Ob die belangte Behörde in ihre Ermessensübung auch den Umstand hat miteinfließen lassen, dass der Ehegatte der Beschwerdeführerin gemäß den Ausführungen im zitierten Bericht der BPD Linz sechsmal strafgerichtlich verurteilt und mit einem unbefristeten Aufenthaltsverbot belegt worden sei, lässt sich ihren rechtlichen Erwägungen nicht entnehmen. Auch die Gegenschrift ist insoweit nicht aussagekräftig.
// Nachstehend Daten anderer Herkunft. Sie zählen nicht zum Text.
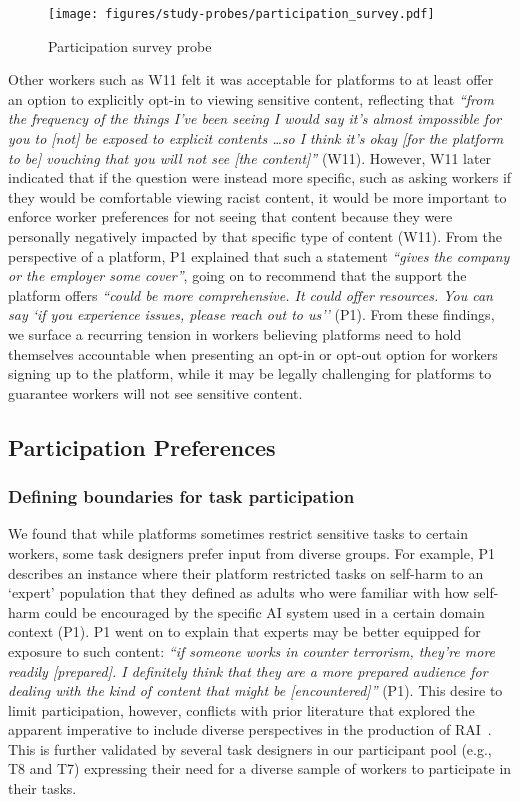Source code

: \begin{figure}[htbp]
    \centering
    \texttt{[image: figures/study-probes/participation\_survey.pdf]}     
    \caption{Participation survey probe}
    \label{fig:participation-survey} 
\end{figure}

Other workers such as W11 felt it was acceptable for platforms to at least offer an option to explicitly opt-in to viewing sensitive content, reflecting that \textit{``from the frequency of the things I've been seeing I would say it's almost impossible for you to [not] be exposed to explicit contents \dots so I think it's okay [for the platform to be] vouching that you will not see [the content]''} (W11). However, W11 later indicated that if the question were instead more specific, such as asking workers if they would be comfortable viewing racist content, it would be more important to enforce worker preferences for not seeing that content because they were personally negatively impacted by that specific type of content (W11). From the perspective of a platform, P1 explained that such a statement \textit{``gives the company or the employer some cover''}, going on to recommend that the support the platform offers \textit{``could be more comprehensive. It could offer resources. You can say `if you experience issues, please reach out to us''} (P1). From these findings, we surface a recurring tension in workers believing platforms need to hold themselves accountable when presenting an opt-in or opt-out option for workers signing up to the platform, while it may be legally challenging for platforms to guarantee workers will not see sensitive content.
 
\subsection{Participation Preferences}
\subsubsection{Defining boundaries for task participation}
We found that while platforms sometimes restrict sensitive tasks to certain workers, some task designers prefer input from diverse groups. For example, P1 describes an instance where their platform restricted tasks on self-harm to an `expert' population that they defined as adults who were familiar with how self-harm could be encouraged by the specific AI system used in a certain domain context (P1). P1 went on to explain that experts may be better equipped for exposure to such content: \textit{``if someone works in counter terrorism, they're more readily [prepared]. I definitely think that they are a more prepared audience for dealing with the kind of content that might be [encountered]''} (P1). This desire to limit participation, however, conflicts with prior literature that explored the apparent imperative to include diverse perspectives in the production of RAI~\cite{qian2025locating, dalal2024provocation}. This is further validated by several task designers in our participant pool (e.g., T8 and T7) expressing their need for a diverse sample of workers to participate in their tasks. 

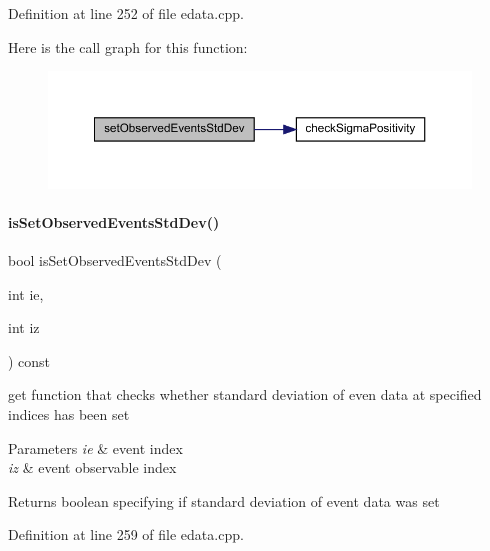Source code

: Definition at line 252 of file edata.\+cpp.

Here is the call graph for this function\+:
\nopagebreak
\begin{figure}[H]
\begin{center}
\leavevmode
\includegraphics[width=350pt]{classamici_1_1_exp_data_a2533798d195c8ede07c783800adf1d82_cgraph}
\end{center}
\end{figure}
\mbox{\label{classamici_1_1_exp_data_a29530529cf50b9fa791e02fed620ea7a}} 
\paragraph{\texorpdfstring{is\+Set\+Observed\+Events\+Std\+Dev()}{isSetObservedEventsStdDev()}}
{\footnotesize\ttfamily bool is\+Set\+Observed\+Events\+Std\+Dev (\begin{DoxyParamCaption}\item[{int}]{ie,  }\item[{int}]{iz }\end{DoxyParamCaption}) const}

get function that checks whether standard deviation of even data at specified indices has been set


\begin{DoxyParams}{Parameters}
{\em ie} & event index \\
\hline
{\em iz} & event observable index \\
\hline
\end{DoxyParams}
\begin{DoxyReturn}{Returns}
boolean specifying if standard deviation of event data was set 
\end{DoxyReturn}


Definition at line 259 of file edata.\+cpp.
Darauf braucht indes nicht näher eingegangen werden, weil schon der zuvor aufgezeigte Begründungsmangel den bekämpften Bescheid mit Rechtswidrigkeit infolge Verletzung von Verfahrensvorschriften belastet. Er war daher gemäß § 42 Abs. 2 Z 3 lit. b und c VwGG aufzuheben.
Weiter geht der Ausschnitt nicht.